For the listing below, return the line containing "Given I have authenticated<br>", the line containing "per receipt |", and all lines in between, exactly as written and nothing else.

(Supplied entries begins)

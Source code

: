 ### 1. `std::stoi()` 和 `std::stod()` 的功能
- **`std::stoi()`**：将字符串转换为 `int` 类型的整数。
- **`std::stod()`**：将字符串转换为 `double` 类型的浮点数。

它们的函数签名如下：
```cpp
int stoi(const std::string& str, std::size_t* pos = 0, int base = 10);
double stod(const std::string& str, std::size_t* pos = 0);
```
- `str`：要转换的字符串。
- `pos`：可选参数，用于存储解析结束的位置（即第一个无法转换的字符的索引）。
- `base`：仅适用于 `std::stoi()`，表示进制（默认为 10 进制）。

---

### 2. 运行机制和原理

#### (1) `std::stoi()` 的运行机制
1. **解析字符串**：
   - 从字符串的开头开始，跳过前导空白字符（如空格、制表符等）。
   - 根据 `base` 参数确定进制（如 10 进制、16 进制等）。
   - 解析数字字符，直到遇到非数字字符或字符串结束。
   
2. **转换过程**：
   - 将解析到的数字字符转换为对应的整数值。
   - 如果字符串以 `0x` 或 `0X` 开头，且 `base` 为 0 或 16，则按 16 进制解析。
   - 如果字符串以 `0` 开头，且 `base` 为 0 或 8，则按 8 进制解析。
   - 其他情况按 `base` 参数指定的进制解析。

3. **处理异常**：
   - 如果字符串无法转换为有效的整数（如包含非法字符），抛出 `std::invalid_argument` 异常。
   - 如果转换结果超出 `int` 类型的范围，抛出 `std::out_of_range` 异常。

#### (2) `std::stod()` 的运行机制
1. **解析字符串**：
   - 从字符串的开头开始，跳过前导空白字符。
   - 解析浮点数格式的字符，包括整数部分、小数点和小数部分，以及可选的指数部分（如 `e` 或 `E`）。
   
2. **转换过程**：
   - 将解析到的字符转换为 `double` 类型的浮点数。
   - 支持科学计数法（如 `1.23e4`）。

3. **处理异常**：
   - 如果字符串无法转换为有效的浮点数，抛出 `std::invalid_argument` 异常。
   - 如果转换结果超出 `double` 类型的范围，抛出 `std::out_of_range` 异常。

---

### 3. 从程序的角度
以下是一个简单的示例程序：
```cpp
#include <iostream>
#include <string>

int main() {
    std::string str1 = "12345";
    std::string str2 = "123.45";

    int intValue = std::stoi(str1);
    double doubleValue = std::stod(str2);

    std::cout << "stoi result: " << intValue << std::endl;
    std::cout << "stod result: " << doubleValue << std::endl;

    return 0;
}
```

(Supplied entries ends)
(Supplied entries begins)

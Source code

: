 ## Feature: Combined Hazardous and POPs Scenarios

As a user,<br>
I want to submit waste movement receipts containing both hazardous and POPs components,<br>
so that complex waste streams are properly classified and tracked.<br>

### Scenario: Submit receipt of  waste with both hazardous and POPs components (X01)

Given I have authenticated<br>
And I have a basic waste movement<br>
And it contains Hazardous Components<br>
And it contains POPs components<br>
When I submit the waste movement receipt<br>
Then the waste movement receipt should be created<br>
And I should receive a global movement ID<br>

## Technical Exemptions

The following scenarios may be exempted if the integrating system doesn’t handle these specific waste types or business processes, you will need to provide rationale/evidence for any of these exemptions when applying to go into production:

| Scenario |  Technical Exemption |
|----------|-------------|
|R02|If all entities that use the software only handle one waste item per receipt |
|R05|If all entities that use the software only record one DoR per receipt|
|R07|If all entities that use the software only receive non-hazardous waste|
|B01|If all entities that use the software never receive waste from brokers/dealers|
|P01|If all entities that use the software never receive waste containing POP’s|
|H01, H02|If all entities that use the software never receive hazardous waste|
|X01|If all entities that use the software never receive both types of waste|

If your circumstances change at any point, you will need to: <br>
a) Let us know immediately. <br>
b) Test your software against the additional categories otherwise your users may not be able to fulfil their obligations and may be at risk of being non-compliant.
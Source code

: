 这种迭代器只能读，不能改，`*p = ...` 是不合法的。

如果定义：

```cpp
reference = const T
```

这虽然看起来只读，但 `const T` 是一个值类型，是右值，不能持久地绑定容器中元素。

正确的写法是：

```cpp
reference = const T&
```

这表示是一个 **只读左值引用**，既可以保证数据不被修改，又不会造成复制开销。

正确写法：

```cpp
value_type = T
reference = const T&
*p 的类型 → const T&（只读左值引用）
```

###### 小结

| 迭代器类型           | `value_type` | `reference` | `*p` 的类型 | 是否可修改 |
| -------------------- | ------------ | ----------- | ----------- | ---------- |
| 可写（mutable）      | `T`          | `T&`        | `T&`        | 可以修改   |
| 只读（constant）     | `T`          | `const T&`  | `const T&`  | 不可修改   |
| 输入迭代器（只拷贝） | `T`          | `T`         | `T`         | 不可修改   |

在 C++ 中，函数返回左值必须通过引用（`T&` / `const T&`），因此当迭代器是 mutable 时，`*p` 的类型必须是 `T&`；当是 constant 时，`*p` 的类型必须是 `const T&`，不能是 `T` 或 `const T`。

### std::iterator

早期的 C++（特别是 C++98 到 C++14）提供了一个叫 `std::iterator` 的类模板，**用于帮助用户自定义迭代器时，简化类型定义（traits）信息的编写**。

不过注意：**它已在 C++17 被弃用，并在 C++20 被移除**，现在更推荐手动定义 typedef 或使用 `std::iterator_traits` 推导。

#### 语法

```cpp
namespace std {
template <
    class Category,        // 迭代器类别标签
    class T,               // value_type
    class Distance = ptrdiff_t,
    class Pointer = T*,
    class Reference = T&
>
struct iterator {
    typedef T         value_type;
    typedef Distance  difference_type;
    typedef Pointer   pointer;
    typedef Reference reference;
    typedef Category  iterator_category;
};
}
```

(Supplied entries ends)

## Answer area
Given I have authenticated<br>
And I have a basic waste movement<br>
And it contains Hazardous Components<br>
And it contains POPs components<br>
When I submit the waste movement receipt<br>
Then the waste movement receipt should be created<br>
And I should receive a global movement ID<br>

## Technical Exemptions

The following scenarios may be exempted if the integrating system doesn’t handle these specific waste types or business processes, you will need to provide rationale/evidence for any of these exemptions when applying to go into production:

| Scenario |  Technical Exemption |
|----------|-------------|
|R02|If all entities that use the software only handle one waste item per receipt |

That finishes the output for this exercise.